_What you need to do_
Keep every word of the entries and print them exactly; the pictures stay out.

(Dataset records)

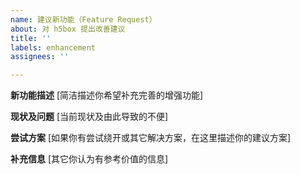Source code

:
 ```yaml
---
name: 建议新功能（Feature Request）
about: 对 h5box 提出改善建议
title: ''
labels: enhancement
assignees: ''

---
```


**新功能描述**
[简洁描述你希望补充完善的增强功能]

**现状及问题**
[当前现状及由此导致的不便]

**尝试方案**
[如果你有尝试绕开或其它解决方案，在这里描述你的建议方案]

**补充信息**
[其它你认为有参考价值的信息]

_Solution to this task_
Source code

:
 ```yaml
---
name: 建议新功能（Feature Request）
about: 对 h5box 提出改善建议
title: ''
labels: enhancement
assignees: ''

---
```


**新功能描述**
[简洁描述你希望补充完善的增强功能]

**现状及问题**
[当前现状及由此导致的不便]

**尝试方案**
[如果你有尝试绕开或其它解决方案，在这里描述你的建议方案]

**补充信息**
[其它你认为有参考价值的信息]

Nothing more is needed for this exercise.